ASSIGNMENT → Each line of the data below that holds the word "herokuapp" is to be reported in full.

(Rendered images with source text)
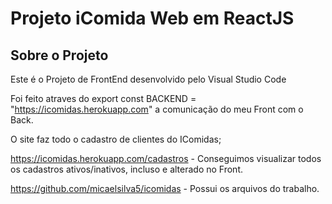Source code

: # Projeto iComida Web em ReactJS

## Sobre o Projeto
Este é o Projeto de FrontEnd desenvolvido pelo Visual Studio Code

Foi feito atraves do export const BACKEND = "https://icomidas.herokuapp.com" a comunicação do meu Front com o Back.

O site faz todo o cadastro de clientes do IComidas;

https://icomidas.herokuapp.com/cadastros - Conseguimos visualizar todos os cadastros ativos/inativos, incluso e alterado no Front.

https://github.com/micaelsilva5/icomidas - Possui os arquivos do trabalho.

ANSWER SECTION →
Foi feito atraves do export const BACKEND = "https://icomidas.herokuapp.com" a comunicação do meu Front com o Back.
https://icomidas.herokuapp.com/cadastros - Conseguimos visualizar todos os cadastros ativos/inativos, incluso e alterado no Front.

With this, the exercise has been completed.